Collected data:
+++++

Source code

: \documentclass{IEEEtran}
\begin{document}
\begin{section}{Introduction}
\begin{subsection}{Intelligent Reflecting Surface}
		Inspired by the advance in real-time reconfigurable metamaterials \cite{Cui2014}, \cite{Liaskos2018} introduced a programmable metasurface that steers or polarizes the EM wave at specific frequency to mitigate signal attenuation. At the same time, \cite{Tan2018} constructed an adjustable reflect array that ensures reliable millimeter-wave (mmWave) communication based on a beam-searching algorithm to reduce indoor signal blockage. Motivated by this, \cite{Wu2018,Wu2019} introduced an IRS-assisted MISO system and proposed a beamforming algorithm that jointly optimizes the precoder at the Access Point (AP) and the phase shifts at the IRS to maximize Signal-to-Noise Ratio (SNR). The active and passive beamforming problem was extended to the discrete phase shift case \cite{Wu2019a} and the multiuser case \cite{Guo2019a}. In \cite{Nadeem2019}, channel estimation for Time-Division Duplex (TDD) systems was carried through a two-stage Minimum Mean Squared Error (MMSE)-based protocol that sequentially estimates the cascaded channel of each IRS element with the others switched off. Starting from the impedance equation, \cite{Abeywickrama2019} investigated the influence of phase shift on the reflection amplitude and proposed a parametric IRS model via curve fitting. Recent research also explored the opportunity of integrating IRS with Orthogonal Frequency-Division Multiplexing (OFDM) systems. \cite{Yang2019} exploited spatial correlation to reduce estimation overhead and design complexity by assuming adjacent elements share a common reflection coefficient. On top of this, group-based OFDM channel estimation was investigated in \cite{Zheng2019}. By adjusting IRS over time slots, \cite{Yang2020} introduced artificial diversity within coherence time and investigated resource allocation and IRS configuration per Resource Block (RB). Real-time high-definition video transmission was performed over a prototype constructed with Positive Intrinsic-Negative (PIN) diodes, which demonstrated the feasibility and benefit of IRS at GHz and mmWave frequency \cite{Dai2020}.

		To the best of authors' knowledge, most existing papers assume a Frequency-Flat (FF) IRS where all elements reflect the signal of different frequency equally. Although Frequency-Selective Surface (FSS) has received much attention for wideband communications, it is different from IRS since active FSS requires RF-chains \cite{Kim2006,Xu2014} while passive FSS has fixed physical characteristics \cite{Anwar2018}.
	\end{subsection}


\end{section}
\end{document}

+++++

| PROBLEM STATEMENT |
A copy of each line above that holds the word "subsection" is the expected answer.

| EXERCISE ANSWER |
\begin{subsection}{Intelligent Reflecting Surface}
	\end{subsection}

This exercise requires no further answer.